== TASK DESCRIPTION ==
Would you transcribe the records below exactly, omitting every picture?

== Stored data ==
________________________
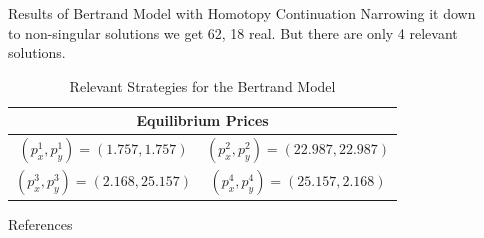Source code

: \documentclass[final]{beamer}
\newlength{\sepwidth}
\newlength{\colwidth}
\newcommand{\separatorcolumn}{\begin{column}{\sepwidth}\end{column}}
\begin{document}
\begin{frame}[t]
\begin{columns}[t]
\begin{column}{\colwidth}
\begin{block}{Results of Bertrand Model with Homotopy Continuation}
    Narrowing it down to non-singular solutions we get 62, 18 real. But there are only 4 relevant solutions.
  \begin{table}[h]
      \centering
      \renewcommand{\arraystretch}{1.5} %
      \begin{tabular}{cc}
          \toprule
          \multicolumn{2}{c}{\textbf{Equilibrium Prices}} \\ 
          \midrule
          $(p^1_x, p^1_y) = (1.757, 1.757)$ & $(p^2_x, p^2_y) = (22.987, 22.987)$ \\
          $(p^3_x, p^3_y) = (2.168, 25.157)$ & $(p^4_x, p^4_y) = (25.157, 2.168)$ \\
          \bottomrule
      \end{tabular}
      \caption{Relevant Strategies for the Bertrand Model}
  \end{table}

  \end{block}

  \begin{block}{References}
    \nocite{*}

    \footnotesize
    
  \end{block}

\end{column}

\separatorcolumn
\end{columns}
\end{frame}
\end{document}
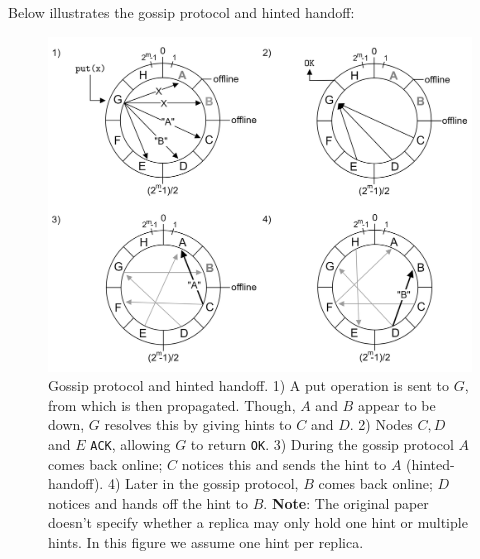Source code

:     \newpage 
    \noindent
    Below illustrates the gossip protocol and hinted handoff:
    \begin{figure}[h]
        
        \centering
        \includegraphics[width=\textwidth]{Sections/dyn/gossip_2.png}
        \caption{Gossip protocol and hinted handoff. 1) A put operation is sent to $G$, from which is then propagated. Though, $A$ and $B$ appear to be down, $G$ resolves this by giving hints to $C$ and $D$. 2) Nodes $C,D$ and $E$ \texttt{ACK}, allowing $G$ to return \texttt{OK}. 3) During the gossip protocol $A$ comes back online; $C$ notices this and sends the hint to $A$ (hinted-handoff). 4) Later in the 
        gossip protocol, $B$ comes back online; $D$ notices and hands off the hint to $B$. \textbf{Note}: The original paper doesn't specify whether a replica may only hold one hint or multiple hints. In this 
        figure we assume one hint per replica.}
        \label{fig:gossip}
    \end{figure}


    

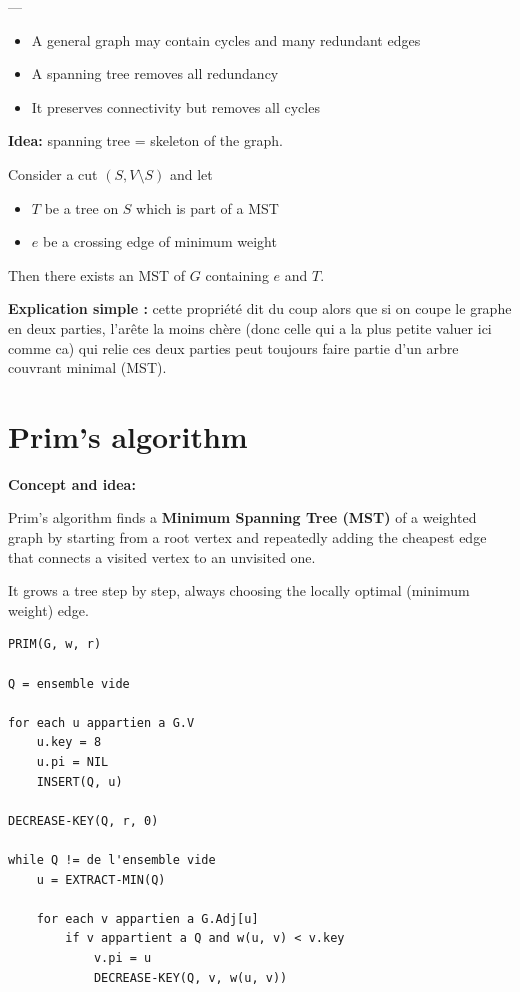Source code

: \documentclass[11pt,a4paper,openany]{book}
\begin{document}
---

\begin{defnbox}[title=Spanning Tree vs General Graph]
\begin{itemize}
    \item A general graph may contain cycles and many redundant edges
    \item A spanning tree removes all redundancy
    \item It preserves connectivity but removes all cycles
\end{itemize}

\textbf{Idea:} spanning tree = skeleton of the graph.
\end{defnbox}



\begin{defnbox}[title=Cut Property]
Consider a cut $(S, V \setminus S)$ and let
\begin{itemize}
    \item $T$ be a tree on $S$ which is part of a MST
    \item $e$ be a crossing edge of minimum weight
\end{itemize}

Then there exists an MST of $G$ containing $e$ and $T$.

\textbf{Explication simple :} cette propriété dit du coup alors que si on coupe le graphe en deux parties, l'arête la moins chère (donc celle qui a la plus petite valuer ici comme ca) qui relie ces deux parties peut toujours faire partie d’un arbre couvrant minimal (MST).
\end{defnbox}



\vspace{2cm}





\section{Prim's algorithm}


\textbf{Concept and idea:}

Prim’s algorithm finds a \textbf{Minimum Spanning Tree (MST)} of a weighted graph by starting from a root vertex and repeatedly adding the cheapest edge that connects a visited vertex to an unvisited one.

It grows a tree step by step, always choosing the locally optimal (minimum weight) edge.

\begin{lstlisting}
PRIM(G, w, r)

Q = ensemble vide

for each u appartien a G.V
    u.key = 8
    u.pi = NIL
    INSERT(Q, u)

DECREASE-KEY(Q, r, 0)

while Q != de l'ensemble vide
    u = EXTRACT-MIN(Q)

    for each v appartien a G.Adj[u]
        if v appartient a Q and w(u, v) < v.key
            v.pi = u
            DECREASE-KEY(Q, v, w(u, v))
\end{lstlisting}
\end{document}
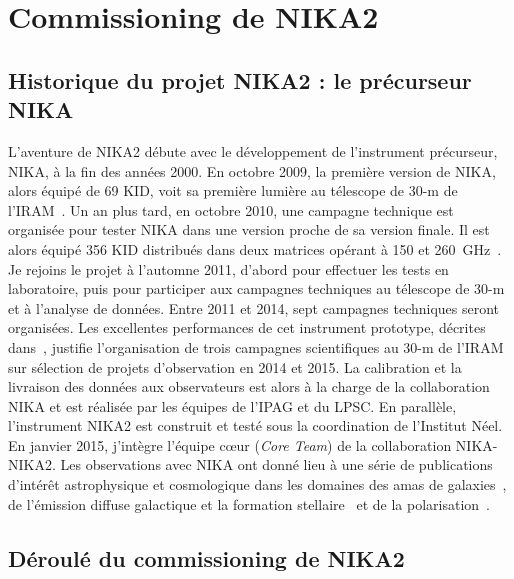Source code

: %
%
%
%
%
%
%
\section{Commissioning de NIKA2}
\label{se:commissioning}

\subsection{Historique du projet NIKA2 : le précurseur NIKA}
\label{se:nika}

L'aventure de NIKA2 débute avec le développement de l'instrument
précurseur, NIKA, à la fin des années 2000. En octobre 2009, la
première version de NIKA, alors équipé de 69 KID, voit sa première
lumière au télescope de 30-m de l'IRAM~\citep{Monfardini2010_NIKA}. Un
an plus tard, en octobre 2010, une campagne technique est organisée
pour tester NIKA dans une version proche de sa version finale. Il est
alors équipé 356 KID distribués dans deux matrices opérant à 150 et
260~GHz~\citep{Monfardini2011_NIKA}. Je rejoins le projet à l'automne
2011, d'abord pour effectuer les tests en laboratoire, puis pour
participer aux campagnes techniques au télescope de 30-m et à
l'analyse de données. Entre 2011
et 2014, sept campagnes techniques seront organisées. Les excellentes
performances de cet instrument prototype, décrites
dans~\citet{Catalano2014}, justifie l'organisation de trois campagnes
scientifiques au 30-m de l'IRAM sur sélection de projets d'observation
en 2014 et 2015. La calibration et
la livraison des données aux observateurs est alors à la charge de la
collaboration NIKA et est réalisée par les équipes de l'IPAG et du
LPSC. En parallèle, l'instrument NIKA2 est construit et testé sous
la coordination de l'Institut Néel. En janvier 2015, j'intègre
l'équipe c\oe ur (\emph{Core Team}) de la collaboration NIKA-NIKA2. Les
observations avec NIKA ont donné lieu à une série de publications
d'intérêt astrophysique et cosmologique dans les domaines des amas de
galaxies~\citep{Adam2014, Adam2015, Adam2016, Adam2017, Adam2017kSZ,
  Adam2018, Ruppin2017, Romero2018}, de l'émission diffuse
galactique et la formation stellaire~\citep{Bracco2017, Chacon2017,
  Rigby2018} et de la polarisation~\citep{Ritacco2018}.

\subsection{Déroulé du commissioning de NIKA2}
\label{se:historic}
________________________
== ANSWER AREA ==
Source code

: \documentclass[final]{beamer}
\newlength{\sepwidth}
\newlength{\colwidth}
\newcommand{\separatorcolumn}{\begin{column}{\sepwidth}\end{column}}
\begin{document}
\begin{frame}[t]
\begin{columns}[t]
\begin{column}{\colwidth}
\begin{block}{Results of Bertrand Model with Homotopy Continuation}
    Narrowing it down to non-singular solutions we get 62, 18 real. But there are only 4 relevant solutions.
  \begin{table}[h]
      \centering
      \renewcommand{\arraystretch}{1.5} %
      \begin{tabular}{cc}
          \toprule
          \multicolumn{2}{c}{\textbf{Equilibrium Prices}} \\ 
          \midrule
          $(p^1_x, p^1_y) = (1.757, 1.757)$ & $(p^2_x, p^2_y) = (22.987, 22.987)$ \\
          $(p^3_x, p^3_y) = (2.168, 25.157)$ & $(p^4_x, p^4_y) = (25.157, 2.168)$ \\
          \bottomrule
      \end{tabular}
      \caption{Relevant Strategies for the Bertrand Model}
  \end{table}

  \end{block}

  \begin{block}{References}
    \nocite{*}

    \footnotesize
    
  \end{block}

\end{column}

\separatorcolumn
\end{columns}
\end{frame}
\end{document}
Source code

:     \newpage 
    \noindent
    Below illustrates the gossip protocol and hinted handoff:
    \begin{figure}[h]
        
        \centering
        \includegraphics[width=\textwidth]{Sections/dyn/gossip_2.png}
        \caption{Gossip protocol and hinted handoff. 1) A put operation is sent to $G$, from which is then propagated. Though, $A$ and $B$ appear to be down, $G$ resolves this by giving hints to $C$ and $D$. 2) Nodes $C,D$ and $E$ \texttt{ACK}, allowing $G$ to return \texttt{OK}. 3) During the gossip protocol $A$ comes back online; $C$ notices this and sends the hint to $A$ (hinted-handoff). 4) Later in the 
        gossip protocol, $B$ comes back online; $D$ notices and hands off the hint to $B$. \textbf{Note}: The original paper doesn't specify whether a replica may only hold one hint or multiple hints. In this 
        figure we assume one hint per replica.}
        \label{fig:gossip}
    \end{figure}


    

Source code

: \documentclass[11pt,a4paper,openany]{book}
\begin{document}
---

\begin{defnbox}[title=Spanning Tree vs General Graph]
\begin{itemize}
    \item A general graph may contain cycles and many redundant edges
    \item A spanning tree removes all redundancy
    \item It preserves connectivity but removes all cycles
\end{itemize}

\textbf{Idea:} spanning tree = skeleton of the graph.
\end{defnbox}



\begin{defnbox}[title=Cut Property]
Consider a cut $(S, V \setminus S)$ and let
\begin{itemize}
    \item $T$ be a tree on $S$ which is part of a MST
    \item $e$ be a crossing edge of minimum weight
\end{itemize}

Then there exists an MST of $G$ containing $e$ and $T$.

\textbf{Explication simple :} cette propriété dit du coup alors que si on coupe le graphe en deux parties, l'arête la moins chère (donc celle qui a la plus petite valuer ici comme ca) qui relie ces deux parties peut toujours faire partie d’un arbre couvrant minimal (MST).
\end{defnbox}



\vspace{2cm}





\section{Prim's algorithm}


\textbf{Concept and idea:}

Prim’s algorithm finds a \textbf{Minimum Spanning Tree (MST)} of a weighted graph by starting from a root vertex and repeatedly adding the cheapest edge that connects a visited vertex to an unvisited one.

It grows a tree step by step, always choosing the locally optimal (minimum weight) edge.

\begin{lstlisting}
PRIM(G, w, r)

Q = ensemble vide

for each u appartien a G.V
    u.key = 8
    u.pi = NIL
    INSERT(Q, u)

DECREASE-KEY(Q, r, 0)

while Q != de l'ensemble vide
    u = EXTRACT-MIN(Q)

    for each v appartien a G.Adj[u]
        if v appartient a Q and w(u, v) < v.key
            v.pi = u
            DECREASE-KEY(Q, v, w(u, v))
\end{lstlisting}
\end{document}
Source code

: %
%
%
%
%
%
%
\section{Commissioning de NIKA2}
\label{se:commissioning}

\subsection{Historique du projet NIKA2 : le précurseur NIKA}
\label{se:nika}

L'aventure de NIKA2 débute avec le développement de l'instrument
précurseur, NIKA, à la fin des années 2000. En octobre 2009, la
première version de NIKA, alors équipé de 69 KID, voit sa première
lumière au télescope de 30-m de l'IRAM~\citep{Monfardini2010_NIKA}. Un
an plus tard, en octobre 2010, une campagne technique est organisée
pour tester NIKA dans une version proche de sa version finale. Il est
alors équipé 356 KID distribués dans deux matrices opérant à 150 et
260~GHz~\citep{Monfardini2011_NIKA}. Je rejoins le projet à l'automne
2011, d'abord pour effectuer les tests en laboratoire, puis pour
participer aux campagnes techniques au télescope de 30-m et à
l'analyse de données. Entre 2011
et 2014, sept campagnes techniques seront organisées. Les excellentes
performances de cet instrument prototype, décrites
dans~\citet{Catalano2014}, justifie l'organisation de trois campagnes
scientifiques au 30-m de l'IRAM sur sélection de projets d'observation
en 2014 et 2015. La calibration et
la livraison des données aux observateurs est alors à la charge de la
collaboration NIKA et est réalisée par les équipes de l'IPAG et du
LPSC. En parallèle, l'instrument NIKA2 est construit et testé sous
la coordination de l'Institut Néel. En janvier 2015, j'intègre
l'équipe c\oe ur (\emph{Core Team}) de la collaboration NIKA-NIKA2. Les
observations avec NIKA ont donné lieu à une série de publications
d'intérêt astrophysique et cosmologique dans les domaines des amas de
galaxies~\citep{Adam2014, Adam2015, Adam2016, Adam2017, Adam2017kSZ,
  Adam2018, Ruppin2017, Romero2018}, de l'émission diffuse
galactique et la formation stellaire~\citep{Bracco2017, Chacon2017,
  Rigby2018} et de la polarisation~\citep{Ritacco2018}.

\subsection{Déroulé du commissioning de NIKA2}
\label{se:historic}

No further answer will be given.